At least on a theoretical basis, two Cornell sociologists have determined both exist. Their recently presented study showed the following ranking (from best to worst) in terms of hiring decisions and starting salaries: fathers, childless women, childless men, mothers. The report discussed at Two New Studies Look at Mothers -- and Smokers -- in the Workplace - also reported on another study, that smokers earn less than over the long term than non-smokers.

But it was the mother, father discussion that caught my eye, particularly given the way the study was done:

[The sociologists] created resumes and human-resource department memos for candidates for an executive-level marketing job in a communications startup.
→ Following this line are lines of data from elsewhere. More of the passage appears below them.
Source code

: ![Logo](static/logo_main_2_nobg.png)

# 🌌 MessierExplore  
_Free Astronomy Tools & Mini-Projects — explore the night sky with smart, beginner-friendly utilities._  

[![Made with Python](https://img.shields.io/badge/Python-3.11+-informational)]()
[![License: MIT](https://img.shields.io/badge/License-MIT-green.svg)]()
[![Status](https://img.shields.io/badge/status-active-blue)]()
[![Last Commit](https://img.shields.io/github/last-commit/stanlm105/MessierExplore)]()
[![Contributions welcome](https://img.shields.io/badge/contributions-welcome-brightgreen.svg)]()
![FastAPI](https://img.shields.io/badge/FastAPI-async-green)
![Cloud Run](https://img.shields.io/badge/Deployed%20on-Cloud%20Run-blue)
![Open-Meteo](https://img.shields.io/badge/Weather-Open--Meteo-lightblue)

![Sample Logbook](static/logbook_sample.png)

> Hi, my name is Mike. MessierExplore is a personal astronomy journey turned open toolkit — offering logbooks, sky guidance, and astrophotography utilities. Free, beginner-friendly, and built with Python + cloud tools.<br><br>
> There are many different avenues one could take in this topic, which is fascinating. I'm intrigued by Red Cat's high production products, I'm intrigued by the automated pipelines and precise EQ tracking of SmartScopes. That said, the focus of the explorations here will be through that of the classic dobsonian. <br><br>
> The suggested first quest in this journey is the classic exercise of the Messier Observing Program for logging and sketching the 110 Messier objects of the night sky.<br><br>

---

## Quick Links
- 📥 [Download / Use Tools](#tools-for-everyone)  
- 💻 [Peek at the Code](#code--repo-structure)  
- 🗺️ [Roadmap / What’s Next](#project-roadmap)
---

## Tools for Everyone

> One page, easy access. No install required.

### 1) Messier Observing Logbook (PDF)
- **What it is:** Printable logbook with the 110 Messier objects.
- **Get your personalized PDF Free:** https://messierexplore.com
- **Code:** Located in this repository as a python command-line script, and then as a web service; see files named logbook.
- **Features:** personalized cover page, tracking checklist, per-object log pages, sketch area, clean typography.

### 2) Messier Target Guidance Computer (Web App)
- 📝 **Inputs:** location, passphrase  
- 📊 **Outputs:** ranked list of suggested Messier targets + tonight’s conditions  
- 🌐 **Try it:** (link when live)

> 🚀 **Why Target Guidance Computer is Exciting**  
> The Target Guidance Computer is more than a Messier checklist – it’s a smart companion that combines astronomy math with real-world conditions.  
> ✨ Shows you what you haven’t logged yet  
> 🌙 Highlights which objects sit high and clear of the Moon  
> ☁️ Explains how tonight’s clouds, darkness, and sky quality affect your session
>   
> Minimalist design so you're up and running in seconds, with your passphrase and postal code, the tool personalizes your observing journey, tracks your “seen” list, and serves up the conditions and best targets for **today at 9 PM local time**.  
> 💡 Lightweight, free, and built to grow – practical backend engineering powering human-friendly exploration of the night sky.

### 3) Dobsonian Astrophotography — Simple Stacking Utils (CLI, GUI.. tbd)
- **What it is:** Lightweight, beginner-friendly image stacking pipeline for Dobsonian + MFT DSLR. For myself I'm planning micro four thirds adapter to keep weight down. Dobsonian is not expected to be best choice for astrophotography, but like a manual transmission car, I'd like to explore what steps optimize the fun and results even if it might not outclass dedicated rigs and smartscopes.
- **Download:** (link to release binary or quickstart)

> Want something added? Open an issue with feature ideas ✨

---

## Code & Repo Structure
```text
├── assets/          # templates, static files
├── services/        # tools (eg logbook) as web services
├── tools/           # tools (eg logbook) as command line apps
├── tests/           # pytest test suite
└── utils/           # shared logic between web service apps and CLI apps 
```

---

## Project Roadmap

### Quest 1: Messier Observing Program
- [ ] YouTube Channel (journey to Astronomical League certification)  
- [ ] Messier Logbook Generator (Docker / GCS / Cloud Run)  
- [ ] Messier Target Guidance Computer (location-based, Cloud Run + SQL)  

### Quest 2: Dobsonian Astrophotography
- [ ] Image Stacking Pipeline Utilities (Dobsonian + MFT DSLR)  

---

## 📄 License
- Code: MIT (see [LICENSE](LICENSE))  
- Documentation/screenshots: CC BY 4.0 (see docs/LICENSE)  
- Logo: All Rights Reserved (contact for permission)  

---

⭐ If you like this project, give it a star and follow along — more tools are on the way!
The resumes contained effectively identical qualifications. Correll and Benard then added features to distinguish the candidates. On some resumes, they indicated that the candidate served in a parent-teacher association. On others, they said he (or she) served in a neighborhood association. The HR memos also included notations on whether a candidate was a parent or married. Correll and Benard used names to flag candidates' gender. Some were given typically male names while others received typically female ones.
The scholars hired college students to act as screeners, telling them that the hiring company marketed to young people and thus wanted their input in its hiring decisions. They gave each student a pair of resumes -- two women or two men; one a parent, the other not -- and instructed them to rank the candidates and even propose starting salaries. They also asked them to suggest how many late arrivals at work a candidate should be allowed before being penalized.

On every measure but one, mothers scored lower than everyone else. (On the number of late arrivals allowed, they tied with men without kids.) Mothers were ranked as less competent and committed and least likely to be promoted. And they were offered lower starting salaries.

Other research data in their paper indicates that in prior research college undergraduates' ratings of candidates tended to mirror that of professionals. If that is true, not sure how employers guard against this type of decision making intruding into their own hiring process, but knowledge might be a start.

A hat tip to Heath Row at Fast Company for the link.